Keywords: drugs, metabolism, wastewater treatment, disposal.

INTRODUCCIÓN

La presencia de compuestos farmacéuticos (CF) en el ambiente y sus potenciales efectos adversos se han convertido en un tema de interés científico en los últimos años. El primer trabajo sobre la presencia de fármacos en aguas residuales tratadas fue reportado en EUA en 1970 (Hignite y Azarnoff 1977) y años después en Europa (Richardson y Bowron 1985). No obstante, el enfoque analítico sobre los contaminantes convencionales (tales como plaguicidas, hidrocarburos, metales pesados, entre otros), redujo la investigación de los fármacos en el ambiente, la cual volvió a cobrar importancia después de la detección del ácido clofíbico en agua (metabolito obtenido a partir de profármacos tipo clofibratos; Heberer y Stan 1997). A partir de esta fecha, ha aumentado considerablemente el número de estudios relacionados con la presencia de CF a niveles traza en distintas matrices ambientales. Estos estudios han estado fundamentalmente enfocados en el desarrollo de técnicas instrumentales más sensibles, las que han permitido cuantificar y alertar a la comunidad científica de la presencia de CF en el ambiente. Estos CF están incluidos dentro lo que se conoce globalmente como contaminantes emergentes (CE).

La lista de CE incluye una amplia variedad de productos de cuidado personal y CF, siendo estos últimos el grupo de CE más estudiado en la actualidad. Lo anterior debido a su alto consumo y por tratarse de moléculas con diversas propiedades fisicas, químicas y biológicas. Con el aumento en su uso, surge la preocupación sobre el destino y los efectos de los CF en el ambiente. Sobre todo, cuando ya muchos han sido detectados en diferentes compartimentos ambientales a nivel mundial. No sólo se han encontrado en aguas residuales (Thiele-Bruhn 2003) sino también, en aguas superficiales (Hughes et al. 2013), aguas subterráneas (Schwarzbauer et al. 2002), agua de mar (Weigel et al. 2002) y agua potable tratada (Benotti et al. 2009).

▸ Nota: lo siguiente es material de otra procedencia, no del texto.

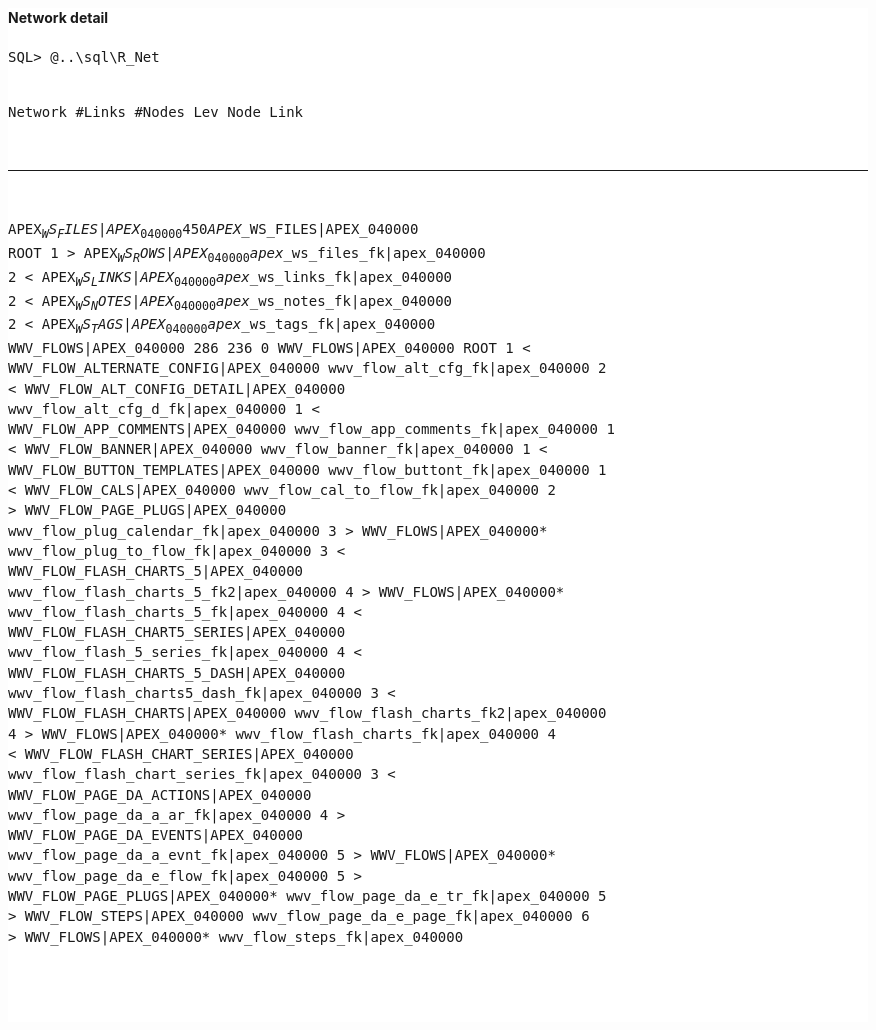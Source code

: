 #### Network detail
<div class="scrollbox">
<pre>
SQL> @..\sql\R_Net

Network                                     #Links  #Nodes    Lev Node                                                                   Link
------------------------------------------ ------- ------- ------ ---------------------------------------------------------------------- ------------------------------------------
APEX$_WS_FILES|APEX_040000                       4       5      0 APEX$_WS_FILES|APEX_040000                                             ROOT
                                                                1 > APEX$_WS_ROWS|APEX_040000                                            apex$_ws_files_fk|apex_040000
                                                                2   < APEX$_WS_LINKS|APEX_040000                                         apex$_ws_links_fk|apex_040000
                                                                2   < APEX$_WS_NOTES|APEX_040000                                         apex$_ws_notes_fk|apex_040000
                                                                2   < APEX$_WS_TAGS|APEX_040000                                          apex$_ws_tags_fk|apex_040000
WWV_FLOWS|APEX_040000                          286     236      0 WWV_FLOWS|APEX_040000                                                  ROOT
                                                                1 < WWV_FLOW_ALTERNATE_CONFIG|APEX_040000                                wwv_flow_alt_cfg_fk|apex_040000
                                                                2   < WWV_FLOW_ALT_CONFIG_DETAIL|APEX_040000                             wwv_flow_alt_cfg_d_fk|apex_040000
                                                                1 < WWV_FLOW_APP_COMMENTS|APEX_040000                                    wwv_flow_app_comments_fk|apex_040000
                                                                1 < WWV_FLOW_BANNER|APEX_040000                                          wwv_flow_banner_fk|apex_040000
                                                                1 < WWV_FLOW_BUTTON_TEMPLATES|APEX_040000                                wwv_flow_buttont_fk|apex_040000
                                                                1 < WWV_FLOW_CALS|APEX_040000                                            wwv_flow_cal_to_flow_fk|apex_040000
                                                                2   > WWV_FLOW_PAGE_PLUGS|APEX_040000                                    wwv_flow_plug_calendar_fk|apex_040000
                                                                3     > WWV_FLOWS|APEX_040000*                                           wwv_flow_plug_to_flow_fk|apex_040000
                                                                3     < WWV_FLOW_FLASH_CHARTS_5|APEX_040000                              wwv_flow_flash_charts_5_fk2|apex_040000
                                                                4       > WWV_FLOWS|APEX_040000*                                         wwv_flow_flash_charts_5_fk|apex_040000
                                                                4       < WWV_FLOW_FLASH_CHART5_SERIES|APEX_040000                       wwv_flow_flash_5_series_fk|apex_040000
                                                                4       < WWV_FLOW_FLASH_CHARTS_5_DASH|APEX_040000                       wwv_flow_flash_charts5_dash_fk|apex_040000
                                                                3     < WWV_FLOW_FLASH_CHARTS|APEX_040000                                wwv_flow_flash_charts_fk2|apex_040000
                                                                4       > WWV_FLOWS|APEX_040000*                                         wwv_flow_flash_charts_fk|apex_040000
                                                                4       < WWV_FLOW_FLASH_CHART_SERIES|APEX_040000                        wwv_flow_flash_chart_series_fk|apex_040000
                                                                3     < WWV_FLOW_PAGE_DA_ACTIONS|APEX_040000                             wwv_flow_page_da_a_ar_fk|apex_040000
                                                                4       > WWV_FLOW_PAGE_DA_EVENTS|APEX_040000                            wwv_flow_page_da_a_evnt_fk|apex_040000
                                                                5         > WWV_FLOWS|APEX_040000*                                       wwv_flow_page_da_e_flow_fk|apex_040000
                                                                5         > WWV_FLOW_PAGE_PLUGS|APEX_040000*                             wwv_flow_page_da_e_tr_fk|apex_040000
                                                                5         > WWV_FLOW_STEPS|APEX_040000                                   wwv_flow_page_da_e_page_fk|apex_040000
                                                                6           > WWV_FLOWS|APEX_040000*                                     wwv_flow_steps_fk|apex_040000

Existen dos rutas principales de entrada de CF al ambiente. La primera de ellas la constituye el consumo de los medicamentos, ya que los mismos una vez absorbidos están sujetos a una serie de reacciones donde una cierta cantidad del CF (en forma inalterada) y sus productos de degradación biológica (metabolitos) son excretados y terminan en las redes cloacales que los conducen finalmente a las plantas de tratamiento de aguas residuales (PTAR; Fig. 1). La proporción del CF no metabolizado va a depender de su estructura, dosis y mecanismo de acción, así como de la condición de cada individuo para metabolizar la droga, la cual está a su vez asociada con su edad, género y estado de salud. Un estudio realizado por Jjembra (2008) clasificó a algunos fármacos (según el porcentaje de excreción del compuesto activo inalterado) en: bajo (≤ 5 %), moderado bajo (6 – 39 %), relativamente alto (40 - 69 %) y alto (> 70 %). Otro factor que regula la introducción de CF por esta vía es la eficiencia en las PTAR. En una revisión realizada por Miége et al. (2009) clasificaron los CF según su eficiencia de remoción en PTAR a nivel mundial en dos grupos: 1) Altos valores de remoción (%R > 80 %) y 2) Bajos valores de remoción (%R < 30). Los resultados de esta revisión permiten inferir que muchos fármacos son persistentes en el ambiente ya que son resistentes a los procesos convencionales de regeneración de aguas residuales, distribuyéndose entre la fracción disuelta y los sólidos (lodos). Lo anterior dependerá de las características particulares de cada fármaco (solubilidad, constante de acidez, coeficiente de partición octanol-agua, biodegradabilidad) y de las condiciones operacionales de las PTRA.


Fig. 1
Rutas de entradas de medicamentos domésticos al ambiente

La segunda vía por la cual los CF pueden entrar al ambiente es la eliminación de medicamentos caducos y de aquellos que, aún no estando vencidos, presentan alteraciones físicas o no son utilizados más por el paciente (Fig. 1). En Venezuela, los residuos farmacéuticos provenientes de establecimientos de salud y de farmacias se encuentran regulados y existen lineamientos para su tratamiento y disposición final establecidos en el Decreto Nº 2.218 (1992) y la Ley 55 (2001). En estos documentos se clasifica a los medicamentos vencidos como desechos peligrosos. Sin embargo, no ocurre lo mismo con los residuos farmacéuticos a nivel doméstico, donde los pacientes no tienen una orientación sobre cómo desecharlos. Un estudio realizado en 37 farmacias ubicadas en el municipio Naguanagua del estado Carabobo, Venezuela, reportó que 43 % de los medicamentos vencidos son dispuestos junto con la basura común, 37 % se descargan por el desagüe y sólo 20 % retorna al proveedor (Pacheco et al. 2010). Se presume que en los hogares la totalidad de los medicamentos vencidos o sin uso terminan en el basurero o en el desagüe, debido a la falta de programas de recolección de los mismos en la zona.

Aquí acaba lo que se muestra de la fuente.